Auteur : Paul Walder | Editeur : Walt | Mardi, 22 Oct. 2019 - 22h21

Le Chili a vécu des journées de protestations citoyennes sans précédent dans la mémoire collective immédiate. Il est possible de retrouver des situations similaires pendant la dictature, bien que toutes répondent à des stratégies canalisées et ordonnées avec des objectifs politiques plus limités et visibles.

Les protestations qui secouent toutes les villes chiliennes ces jours-ci, déclenchées par un sujet à première vue anodin d’une augmentation de 30 pesos du tarif du ticket de métro à Santiago, ont explosé en une nuit avec une intensité stupéfiante.

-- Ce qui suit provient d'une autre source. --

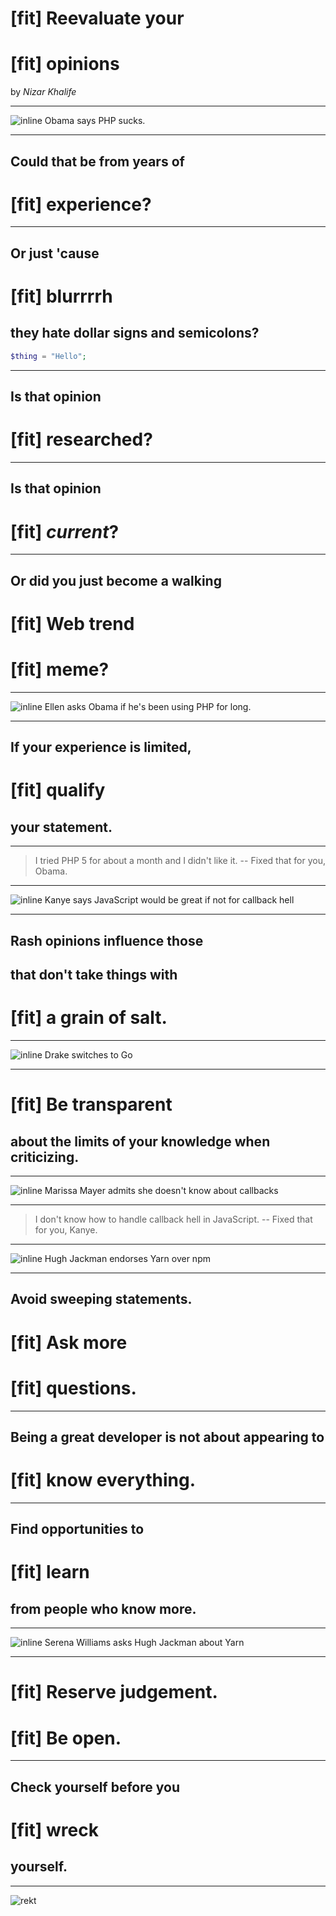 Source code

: [fit] Reevaluate your
=====================
[fit] opinions
==============

by _Nizar Khalife_


---


![inline Obama says PHP sucks.](images/obama.png)


---


Could that be from years of
---------------------------
[fit] experience?
=================


---


Or just 'cause
--------------
[fit] blurrrrh
==============
they hate dollar signs and semicolons?
--------------------------------------

```php
$thing = "Hello";
```


---


Is that opinion
---------------
[fit] researched?
=================


---


Is that opinion
---------------
[fit] _current_?
================


---


Or did you just become a walking
--------------------------------
[fit] Web trend
===============
[fit] meme?
===========


---


![inline Ellen asks Obama if he's been using PHP for long.](images/ellen.png)


---


If your experience is limited,
------------------------------
[fit] qualify
=============
your statement.
---------------


---


> I tried PHP 5 for about a month and I didn't like it.
-- Fixed that for you, Obama.


---


![inline Kanye says JavaScript would be great if not for callback hell](images/kanye.png)


---


Rash opinions influence those
-----------------------------
that don't take things with
---------------------------
[fit] a grain of salt.
======================


---


![inline Drake switches to Go](images/drake.png)


---


[fit] Be transparent
====================
about the limits of your knowledge when criticizing.
----------------------------------------------------


---


![inline Marissa Mayer admits she doesn't know about callbacks](images/marissa.png)


---


> I don't know how to handle callback hell in JavaScript.
-- Fixed that for you, Kanye.


---


![inline Hugh Jackman endorses Yarn over npm](images/hugeackman.png)


---


Avoid sweeping statements.
--------------------------
[fit] Ask more
==============
[fit] questions.
================


---


Being a great developer is not about appearing to
-------------------------------------------------
[fit] know everything.
======================


---


Find opportunities to
---------------------
[fit] learn
===========
from people who know more.
--------------------------


---


![inline Serena Williams asks Hugh Jackman about Yarn](images/serena.png)


---


[fit] Reserve judgement.
========================
[fit] Be open.
==============


---


Check yourself before you
-------------------------
[fit] wreck
===========
yourself.
---------


---


![rekt](images/rekt.gif)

Le rythme des incidents s’accélère. D’abord à Santiago, avec des écoliers en masse ne payant pas le métro, puis des barricades, des affrontements avec des carabiniers dans le centre de la ville pour faire place à une nuit de feu le vendredi 18.

Des centaines d’établissements commerciaux incendiés, des milliers de barricades, des pillages de supermarchés qui s’étendent à toute la ville, l’accent étant mis sur les quartiers les plus reculés et les plus pauvres. Aux petites heures du matin, le gouvernement de Sebastián Piñera a décrété l’état d’urgence et remet la gestion de l’ordre public à un général de l’armée.

Samedi matin, c’est la continuité amplifiée. Sur les places, dans les stations de métro de Santiago, des groupes tapent sur des casseroles, des milliers d’automobilistes klaxonnent et, l’après-midi, des jeunes dressent des barricades incendiaires pour interrompre la circulation.

Malgré le déploiement de la police et de 500 soldats, les citoyens continuent à protester massivement. À cet instant, ce qui avait commencé à Santiago s’étend à d’autres villes du pays. De Concepción à Valparaíso et d’Arica à Punta Arenas. Le prix du ticket de métro à Santiago n’était que l’étincelle.

Piñera, disparu depuis plusieurs heures (une photo diffusée sur les réseaux sociaux l’a montré dans une pizzeria du quartier Alto pendant que la ville brûlait) a déclaré qu’il allait révoquer l’augmentation de 30 pesos du métro. Mais il l’a annoncé trop tard, les protestations se répandaient et l’incendie était en pleine expansion.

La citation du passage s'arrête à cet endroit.